【育児・介護休業法】テレワーク導入の課題をシェア 新潟県長岡市で企業向けセミナー
2025年10月、育児・介護休業法が改正され、育児期の柔軟な働き方を実現するための制度整備が事業主に求められるようになった。これまで努力義務とされてきたテレワークについても、3歳から小学校就学前の子を養育する従業員に対して、事業主は複数ある制度の中から少なくとも2つ以上を整備する義務を負うことになった。このため、テレワークを含めることが現実的な対応となっている。
一方で、人事・総務部門を中心に制度設計や運用面での負担が大きく、「制度を整えたものの運用が定着しない」といった課題も指摘されている。
こうした中、新潟県長岡市では、テレワークを事業戦略として活用する視点を学ぶ連続セミナーの第1回が12月16日、長岡市の米百俵プレイスミライエ長岡で開かれ、市内に事業所を持つ企業の担当者ら16人が参加した。

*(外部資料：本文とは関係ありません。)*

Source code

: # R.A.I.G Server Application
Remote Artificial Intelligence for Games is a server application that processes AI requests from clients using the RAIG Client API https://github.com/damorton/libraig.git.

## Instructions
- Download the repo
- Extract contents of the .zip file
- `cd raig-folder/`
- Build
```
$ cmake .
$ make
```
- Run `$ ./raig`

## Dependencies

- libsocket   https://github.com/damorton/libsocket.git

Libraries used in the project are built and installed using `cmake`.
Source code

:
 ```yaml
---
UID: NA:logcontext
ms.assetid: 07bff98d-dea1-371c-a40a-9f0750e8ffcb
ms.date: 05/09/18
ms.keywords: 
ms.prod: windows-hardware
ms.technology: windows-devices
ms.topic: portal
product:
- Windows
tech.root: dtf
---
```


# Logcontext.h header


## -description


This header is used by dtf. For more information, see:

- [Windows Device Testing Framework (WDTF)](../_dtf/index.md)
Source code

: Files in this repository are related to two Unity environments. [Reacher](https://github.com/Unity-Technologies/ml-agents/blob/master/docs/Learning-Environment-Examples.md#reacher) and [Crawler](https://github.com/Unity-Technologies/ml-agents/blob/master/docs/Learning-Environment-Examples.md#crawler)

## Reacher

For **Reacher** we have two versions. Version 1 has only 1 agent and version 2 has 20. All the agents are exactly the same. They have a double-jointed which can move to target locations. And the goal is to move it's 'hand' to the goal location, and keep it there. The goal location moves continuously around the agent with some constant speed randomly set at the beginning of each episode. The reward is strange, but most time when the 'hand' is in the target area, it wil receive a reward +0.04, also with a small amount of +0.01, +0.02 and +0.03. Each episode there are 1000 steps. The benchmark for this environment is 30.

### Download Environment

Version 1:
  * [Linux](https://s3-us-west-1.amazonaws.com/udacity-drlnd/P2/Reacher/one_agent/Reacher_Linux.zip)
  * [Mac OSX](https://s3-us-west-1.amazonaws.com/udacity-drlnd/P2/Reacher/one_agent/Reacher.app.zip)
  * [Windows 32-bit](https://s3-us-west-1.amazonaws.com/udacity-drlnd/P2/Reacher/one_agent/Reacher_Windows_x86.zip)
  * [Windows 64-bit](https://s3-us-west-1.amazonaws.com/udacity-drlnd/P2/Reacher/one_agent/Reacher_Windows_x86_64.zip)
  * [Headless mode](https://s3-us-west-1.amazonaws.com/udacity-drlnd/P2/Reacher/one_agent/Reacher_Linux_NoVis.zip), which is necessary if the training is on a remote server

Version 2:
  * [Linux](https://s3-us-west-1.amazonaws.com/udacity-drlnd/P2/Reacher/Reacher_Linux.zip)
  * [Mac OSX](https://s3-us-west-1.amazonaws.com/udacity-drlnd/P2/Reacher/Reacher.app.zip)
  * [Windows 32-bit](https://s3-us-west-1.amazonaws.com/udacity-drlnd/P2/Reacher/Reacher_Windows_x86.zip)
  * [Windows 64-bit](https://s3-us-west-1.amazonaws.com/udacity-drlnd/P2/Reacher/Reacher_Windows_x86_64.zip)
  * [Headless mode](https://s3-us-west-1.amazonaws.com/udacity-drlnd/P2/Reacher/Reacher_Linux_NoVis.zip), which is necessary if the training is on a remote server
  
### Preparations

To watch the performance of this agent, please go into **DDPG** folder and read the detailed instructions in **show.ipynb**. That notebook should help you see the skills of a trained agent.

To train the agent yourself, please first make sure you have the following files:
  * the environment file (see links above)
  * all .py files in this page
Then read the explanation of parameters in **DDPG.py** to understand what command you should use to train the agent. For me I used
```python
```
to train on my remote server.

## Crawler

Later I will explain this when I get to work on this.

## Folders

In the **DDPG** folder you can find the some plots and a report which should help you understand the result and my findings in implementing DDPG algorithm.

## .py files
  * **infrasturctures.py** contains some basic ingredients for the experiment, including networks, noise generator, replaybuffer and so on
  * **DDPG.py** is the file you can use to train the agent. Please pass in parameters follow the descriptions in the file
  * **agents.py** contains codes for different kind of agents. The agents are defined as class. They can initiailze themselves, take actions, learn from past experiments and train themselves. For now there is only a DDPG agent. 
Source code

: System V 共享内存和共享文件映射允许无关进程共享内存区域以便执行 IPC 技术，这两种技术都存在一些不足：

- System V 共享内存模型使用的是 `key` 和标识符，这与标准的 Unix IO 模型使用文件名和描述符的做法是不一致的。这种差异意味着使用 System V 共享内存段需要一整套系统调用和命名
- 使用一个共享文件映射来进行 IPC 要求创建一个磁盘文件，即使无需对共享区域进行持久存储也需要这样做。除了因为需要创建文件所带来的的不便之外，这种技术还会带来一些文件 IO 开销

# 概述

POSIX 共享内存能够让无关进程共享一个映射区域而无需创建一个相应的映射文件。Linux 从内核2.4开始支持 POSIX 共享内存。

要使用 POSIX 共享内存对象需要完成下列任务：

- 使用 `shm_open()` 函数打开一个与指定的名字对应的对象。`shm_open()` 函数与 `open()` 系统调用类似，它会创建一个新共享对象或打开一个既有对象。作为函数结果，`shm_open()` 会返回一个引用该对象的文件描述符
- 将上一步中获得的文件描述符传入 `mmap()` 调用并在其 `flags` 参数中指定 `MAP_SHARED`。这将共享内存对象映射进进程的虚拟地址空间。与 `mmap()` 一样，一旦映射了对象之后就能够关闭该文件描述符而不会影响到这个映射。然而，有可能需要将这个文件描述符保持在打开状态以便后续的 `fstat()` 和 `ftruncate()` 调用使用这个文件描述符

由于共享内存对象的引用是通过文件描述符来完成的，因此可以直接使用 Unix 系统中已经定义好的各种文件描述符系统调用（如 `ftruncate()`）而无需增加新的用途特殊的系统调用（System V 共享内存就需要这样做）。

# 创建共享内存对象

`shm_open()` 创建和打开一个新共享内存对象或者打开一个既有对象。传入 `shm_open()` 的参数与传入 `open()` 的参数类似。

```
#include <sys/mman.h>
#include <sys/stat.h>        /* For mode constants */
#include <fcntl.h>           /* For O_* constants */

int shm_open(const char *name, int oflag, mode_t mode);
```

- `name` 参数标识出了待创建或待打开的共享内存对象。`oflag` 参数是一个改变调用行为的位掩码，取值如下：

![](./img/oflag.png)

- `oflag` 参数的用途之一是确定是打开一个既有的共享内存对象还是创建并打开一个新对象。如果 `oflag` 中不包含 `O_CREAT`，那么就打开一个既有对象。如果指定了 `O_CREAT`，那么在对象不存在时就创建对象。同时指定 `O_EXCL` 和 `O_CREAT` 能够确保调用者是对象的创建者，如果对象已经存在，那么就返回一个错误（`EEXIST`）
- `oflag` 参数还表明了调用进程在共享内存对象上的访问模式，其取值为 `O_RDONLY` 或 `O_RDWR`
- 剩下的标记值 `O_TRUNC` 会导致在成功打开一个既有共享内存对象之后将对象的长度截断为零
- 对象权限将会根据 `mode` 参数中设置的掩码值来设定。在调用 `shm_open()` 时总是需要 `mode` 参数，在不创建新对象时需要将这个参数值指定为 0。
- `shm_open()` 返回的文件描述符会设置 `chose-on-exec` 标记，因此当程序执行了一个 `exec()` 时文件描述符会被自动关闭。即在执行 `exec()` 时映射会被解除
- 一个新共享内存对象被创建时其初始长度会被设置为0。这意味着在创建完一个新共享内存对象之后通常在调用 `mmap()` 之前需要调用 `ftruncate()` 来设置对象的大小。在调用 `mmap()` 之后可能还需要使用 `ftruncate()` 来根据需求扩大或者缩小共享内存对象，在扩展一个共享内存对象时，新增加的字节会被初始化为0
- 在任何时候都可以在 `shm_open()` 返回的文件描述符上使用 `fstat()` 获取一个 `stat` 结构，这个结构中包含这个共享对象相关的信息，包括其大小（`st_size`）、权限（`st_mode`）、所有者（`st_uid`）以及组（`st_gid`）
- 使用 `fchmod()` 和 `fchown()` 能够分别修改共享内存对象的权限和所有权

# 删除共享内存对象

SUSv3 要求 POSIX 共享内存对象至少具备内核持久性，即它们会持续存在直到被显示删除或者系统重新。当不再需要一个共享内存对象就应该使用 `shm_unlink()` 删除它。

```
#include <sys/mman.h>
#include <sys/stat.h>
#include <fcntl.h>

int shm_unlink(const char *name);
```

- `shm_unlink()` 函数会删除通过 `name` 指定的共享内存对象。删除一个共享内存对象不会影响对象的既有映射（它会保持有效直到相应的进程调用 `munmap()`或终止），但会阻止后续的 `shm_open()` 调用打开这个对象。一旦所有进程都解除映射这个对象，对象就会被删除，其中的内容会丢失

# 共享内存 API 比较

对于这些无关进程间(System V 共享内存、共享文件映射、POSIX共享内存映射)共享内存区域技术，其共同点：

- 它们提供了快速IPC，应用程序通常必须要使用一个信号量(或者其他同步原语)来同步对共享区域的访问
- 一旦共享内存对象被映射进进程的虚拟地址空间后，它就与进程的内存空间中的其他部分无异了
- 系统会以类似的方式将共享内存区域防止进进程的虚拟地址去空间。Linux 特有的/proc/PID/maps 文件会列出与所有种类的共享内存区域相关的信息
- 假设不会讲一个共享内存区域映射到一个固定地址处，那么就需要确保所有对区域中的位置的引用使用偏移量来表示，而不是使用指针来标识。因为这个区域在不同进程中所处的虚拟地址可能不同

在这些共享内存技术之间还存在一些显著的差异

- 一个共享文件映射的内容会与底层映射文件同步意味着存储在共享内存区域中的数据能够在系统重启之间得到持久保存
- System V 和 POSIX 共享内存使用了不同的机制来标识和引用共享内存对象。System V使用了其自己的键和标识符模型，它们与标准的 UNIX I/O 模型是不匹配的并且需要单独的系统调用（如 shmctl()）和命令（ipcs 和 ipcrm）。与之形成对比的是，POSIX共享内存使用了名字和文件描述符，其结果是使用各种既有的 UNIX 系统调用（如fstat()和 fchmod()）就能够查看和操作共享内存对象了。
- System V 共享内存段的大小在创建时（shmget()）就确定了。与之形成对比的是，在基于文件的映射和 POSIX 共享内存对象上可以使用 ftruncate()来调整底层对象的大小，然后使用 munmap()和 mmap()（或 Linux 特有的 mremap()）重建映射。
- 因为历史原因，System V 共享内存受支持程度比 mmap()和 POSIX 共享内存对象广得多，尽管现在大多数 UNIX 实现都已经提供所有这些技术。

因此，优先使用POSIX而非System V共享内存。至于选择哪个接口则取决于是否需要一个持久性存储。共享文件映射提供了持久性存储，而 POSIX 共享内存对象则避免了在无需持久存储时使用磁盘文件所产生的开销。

平日日中にも関わらず、参加者の多さが、問題意識の高さを物語った
セミナーは全2回の構成となっている。初回は「テレワークに向けた自社課題の明確化」をテーマに実施され、テレワークを単なる制度導入にとどめず、業務改善や人材育成、組織力強化につなげる方法を学んだ。
講師を務めた株式会社エム・エスオフィス代表取締役社長の若月一浩氏は、導入に向けた課題整理の方法や基本的な考え方を解説。効果的にテレワークを導入している企業の事例として、株式会社スタイルアーツの樋口剛琉(たける)AIビジネスデザインマネージャーを招き、同社におけるテレワーク運用の取り組みを紹介した。

すでにリモートワークを独自に実践しているという株式会社スタイルアーツの樋口剛琉マネージャー
後半はグループに分かれて意見交換会を行った。各グループで進行役と発表者を決め、参加者が検討した自社の課題や、テレワーク導入に際しての懸念点を順に発表。事業内容や組織規模の違いから生じる課題、現場の理解を得る難しさなどについて意見が交わされた。

各テーブル真剣な議論が交わされた
セミナーに参加したセイキプラントサービス株式会社総務部の松岡真由美さん(47)は「他社がテレワークや在宅勤務にどのように取り組んでいるのかを知りたかった。職場には、年齢的にアプリやシステムといった言葉に拒否感を示す人もおり、導入に当たって取り組むべき課題が多いことを知った」と話した。また、2017年からテレワークを導入しているアルプスアルパイン株式会社の洲﨑修長岡総務課長は「まずはやってみる。やらせる。慣れてもらうことが大切だ」と述べた。

「まだまだ課題は多い」と語るセイキプラントサービス株式会社総務部の松岡真由美さん
第2回は2026年1月14日に開催され、テレワーク導入に向け、各社の課題に応じた具体的な行動計画の作成に取り組む予定。